The improvements would particularly benefit areas poorly served by the existing network -- south of the San Francisco Bay Area to north Los Angeles and north of the San Francisco Bay Area, the study's authors said.
"We know where most active faults are in California, and we can smartly place seismic stations to optimize the network," said Serdar Kuyuk, a professor of civil engineering at Sakarya University in Turkey.
Kuyuk conducted the California study while a post-doctoral fellow at University of California, Berkeley.
"There are only 10 stations along the 150-mile section of the San Andreas Fault," he said. "Adding more stations would improve warning for people in these areas, as well as people in LA and the Bay Area should an earthquake start somewhere in between."

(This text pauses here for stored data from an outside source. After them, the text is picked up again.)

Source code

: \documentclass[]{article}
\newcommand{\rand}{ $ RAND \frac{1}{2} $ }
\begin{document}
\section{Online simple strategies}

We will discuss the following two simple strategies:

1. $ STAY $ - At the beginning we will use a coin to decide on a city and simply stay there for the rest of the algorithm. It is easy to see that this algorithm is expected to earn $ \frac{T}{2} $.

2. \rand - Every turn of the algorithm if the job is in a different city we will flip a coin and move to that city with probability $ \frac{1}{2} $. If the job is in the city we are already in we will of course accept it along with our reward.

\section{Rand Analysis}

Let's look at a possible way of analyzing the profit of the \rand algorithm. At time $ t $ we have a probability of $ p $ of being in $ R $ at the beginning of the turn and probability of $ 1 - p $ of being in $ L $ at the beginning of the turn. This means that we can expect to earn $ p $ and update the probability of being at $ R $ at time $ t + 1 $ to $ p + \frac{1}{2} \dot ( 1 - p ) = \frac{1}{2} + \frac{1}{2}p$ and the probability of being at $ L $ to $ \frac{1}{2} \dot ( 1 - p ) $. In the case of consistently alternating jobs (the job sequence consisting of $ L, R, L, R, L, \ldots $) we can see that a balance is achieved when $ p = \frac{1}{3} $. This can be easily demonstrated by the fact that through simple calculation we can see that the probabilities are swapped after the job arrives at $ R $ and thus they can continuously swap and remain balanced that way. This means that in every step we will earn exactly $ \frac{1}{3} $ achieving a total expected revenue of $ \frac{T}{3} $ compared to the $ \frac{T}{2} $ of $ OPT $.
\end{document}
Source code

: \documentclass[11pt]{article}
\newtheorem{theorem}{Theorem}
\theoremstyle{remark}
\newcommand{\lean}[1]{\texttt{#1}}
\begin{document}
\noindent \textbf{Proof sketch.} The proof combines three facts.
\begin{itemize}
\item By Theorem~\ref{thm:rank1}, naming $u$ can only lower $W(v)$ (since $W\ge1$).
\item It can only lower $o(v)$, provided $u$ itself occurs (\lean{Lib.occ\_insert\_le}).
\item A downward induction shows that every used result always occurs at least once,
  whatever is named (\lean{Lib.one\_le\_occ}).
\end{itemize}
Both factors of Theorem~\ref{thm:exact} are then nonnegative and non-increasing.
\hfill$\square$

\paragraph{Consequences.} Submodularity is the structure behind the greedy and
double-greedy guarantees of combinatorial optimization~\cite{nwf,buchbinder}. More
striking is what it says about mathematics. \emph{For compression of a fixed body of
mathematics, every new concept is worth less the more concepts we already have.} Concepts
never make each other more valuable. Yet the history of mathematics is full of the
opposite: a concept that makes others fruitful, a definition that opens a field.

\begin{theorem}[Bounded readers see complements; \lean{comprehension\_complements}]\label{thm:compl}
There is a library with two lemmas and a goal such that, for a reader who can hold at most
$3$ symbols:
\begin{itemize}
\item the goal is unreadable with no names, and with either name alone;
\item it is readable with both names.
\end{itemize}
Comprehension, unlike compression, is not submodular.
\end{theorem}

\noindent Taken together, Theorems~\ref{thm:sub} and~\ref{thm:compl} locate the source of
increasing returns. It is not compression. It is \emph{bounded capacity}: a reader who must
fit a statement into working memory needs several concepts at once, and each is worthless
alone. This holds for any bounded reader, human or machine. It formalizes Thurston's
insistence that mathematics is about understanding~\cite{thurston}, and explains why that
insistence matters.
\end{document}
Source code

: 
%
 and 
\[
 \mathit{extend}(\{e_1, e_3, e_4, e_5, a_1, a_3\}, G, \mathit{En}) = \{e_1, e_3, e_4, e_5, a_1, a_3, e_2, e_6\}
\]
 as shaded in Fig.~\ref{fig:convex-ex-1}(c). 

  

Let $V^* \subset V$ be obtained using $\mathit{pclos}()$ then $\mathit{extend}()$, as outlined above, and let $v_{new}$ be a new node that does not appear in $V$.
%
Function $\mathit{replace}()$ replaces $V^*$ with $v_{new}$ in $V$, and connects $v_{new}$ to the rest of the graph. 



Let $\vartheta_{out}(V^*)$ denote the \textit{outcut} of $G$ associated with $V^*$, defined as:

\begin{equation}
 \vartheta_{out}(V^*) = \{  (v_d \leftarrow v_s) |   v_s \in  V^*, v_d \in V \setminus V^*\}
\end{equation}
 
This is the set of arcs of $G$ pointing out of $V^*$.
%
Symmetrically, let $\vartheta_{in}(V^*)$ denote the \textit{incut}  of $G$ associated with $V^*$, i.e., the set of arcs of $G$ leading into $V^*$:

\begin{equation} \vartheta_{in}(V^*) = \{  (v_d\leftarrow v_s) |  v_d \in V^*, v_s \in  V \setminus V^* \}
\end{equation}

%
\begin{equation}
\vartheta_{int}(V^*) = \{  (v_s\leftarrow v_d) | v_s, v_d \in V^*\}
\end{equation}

While the U.S. Geological Survey/Caltech Southern California Seismic and TriNet Network in Southern California was upgraded in response to the 1994 Northridge quake, the United States is lagging behind Japan and other countries in developing a fully functional warning system, the researchers said.
Japan's existing earthquake warning system performed well during the 2011 magnitude 9 Tohoku-Oki earthquake, they noted.
"We should not wait until another major quake before improving the early warning system," Kuyuk said of California's system.
Kuyuk and Richard Allen, director of the Seismological Laboratory at UC Berkeley, co-authored the study published in Seismological Research Letters.